Sachsenhausen III: theological musings


The hardest part of the Sachsenhausen tour was visiting the warehouse where approximately 10,000 Soviet POWs were systematically exterminated. They were brought into a room for a purported physical exam and then shot from behind by a rifle hidden behind a concrete wall, the sound muffled by music playing in the background. The executions were consistent with  Nazi ideology, always predicated on the assumption that in the (to them) ceaseless struggle for existence there were not enough resources for everyone, so some had to die. The method chosen was consistent with Nazi practice of cruelly deceiving people.

I left the camp feeling sobered.  What I felt inside at that point was not so much the horror of the camp as a blank emptiness, a coldness.  I felt the absence of humanity. This led me to think of Augustine, who defined evil not as a presence but as an absence, the absence of good, the absence of God. While a sense of evil and foreboding permeated Sachenshausen, along, paradoxically, with the sense of holy space in the suffering of those imprisoned, the evil was most pronounced in the emptiness. The camp tried to take away from people what made them human, what made and makes life good: friendship, family, freedom, individual identity, safety, food, warmth, community, the ethic at the heart of all religions of "do unto others" and the spiritual ethic that all humans, if not entirely equal, share a baseline selfhood that is sacred. Sachsenhausen was a place officially devoid of religion as we would understand it, barren. The worst, of course, was the above-mentioned "Station Z,"  where people came to die alone, yet,  ironically, en masse, as thousands could be killed in a day.

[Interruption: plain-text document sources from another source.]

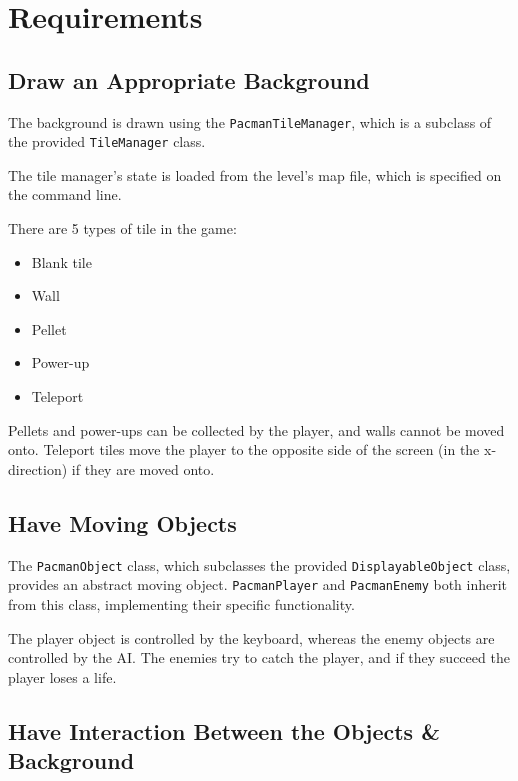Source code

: \documentclass[a4paper,11pt]{article}
\begin{document}
    \section{Requirements}

    \subsection{Draw an Appropriate Background}

    The background is drawn using the \verb!PacmanTileManager!, which is
    a subclass of the provided \verb!TileManager! class.

    The tile manager's state is loaded from the level's map file, which is
    specified on the command line.

    There are 5 types of tile in the game:

    \begin{itemize}
        \item Blank tile
        \item Wall
        \item Pellet
        \item Power-up
        \item Teleport
    \end{itemize}

    Pellets and power-ups can be collected by the player, and walls cannot be
    moved onto. Teleport tiles move the player to the opposite side of the
    screen (in the x-direction) if they are moved onto.

    \subsection{Have Moving Objects}

    The \verb!PacmanObject! class, which subclasses the provided
    \verb!DisplayableObject! class, provides an abstract moving object.
    \verb!PacmanPlayer! and \verb!PacmanEnemy! both inherit from this class,
    implementing their specific functionality.

    The player object is controlled by the keyboard, whereas the enemy objects
    are controlled by the AI. The enemies try to catch the player, and if they
    succeed the player loses a life.

    \subsection{Have Interaction Between the Objects \& Background}
\end{document}
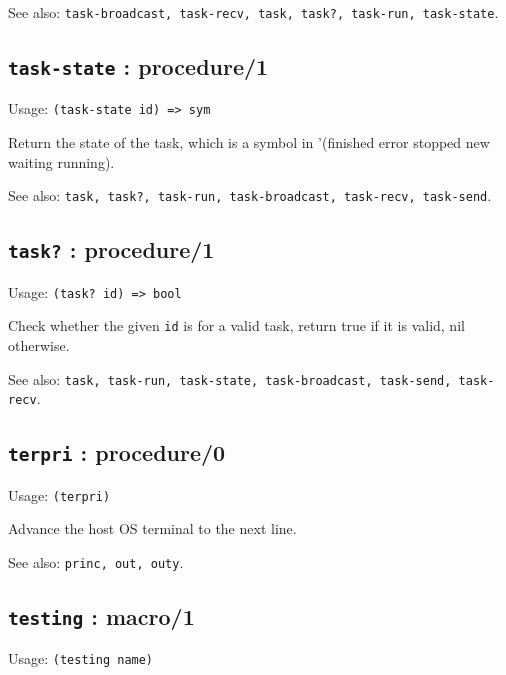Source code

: \documentclass[
]{article}
\newcommand{\passthrough}[1]{#1}
\begin{document}
See also:
\passthrough{\lstinline!task-broadcast, task-recv, task, task?, task-run, task-state!}.

\hypertarget{task-state-procedure1-1}{%
\subsection{\texorpdfstring{\texttt{task-state} :
procedure/1}{task-state : procedure/1}}\label{task-state-procedure1-1}}

Usage: \passthrough{\lstinline!(task-state id) => sym!}

Return the state of the task, which is a symbol in '(finished error
stopped new waiting running).

See also:
\passthrough{\lstinline!task, task?, task-run, task-broadcast, task-recv, task-send!}.

\hypertarget{task-procedure1-3}{%
\subsection{\texorpdfstring{\texttt{task?} :
procedure/1}{task? : procedure/1}}\label{task-procedure1-3}}

Usage: \passthrough{\lstinline!(task? id) => bool!}

Check whether the given \passthrough{\lstinline!id!} is for a valid
task, return true if it is valid, nil otherwise.

See also:
\passthrough{\lstinline!task, task-run, task-state, task-broadcast, task-send, task-recv!}.

\hypertarget{terpri-procedure0-1}{%
\subsection{\texorpdfstring{\texttt{terpri} :
procedure/0}{terpri : procedure/0}}\label{terpri-procedure0-1}}

Usage: \passthrough{\lstinline!(terpri)!}

Advance the host OS terminal to the next line.

See also: \passthrough{\lstinline!princ, out, outy!}.

\hypertarget{testing-macro1-1}{%
\subsection{\texorpdfstring{\texttt{testing} :
macro/1}{testing : macro/1}}\label{testing-macro1-1}}

Usage: \passthrough{\lstinline!(testing name)!}
\end{document}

That made me think that perhaps we cling to the stories of abuse in the camps not only because they are horrible and we don't want to forget them, but because they are also "something." Twisted as the abuse might be, it reflects some semblance of human relationship amid the void. We cling even more to the evidences that some people stuck together and helped each other within the camps, that humanity was not entirely snuffed out.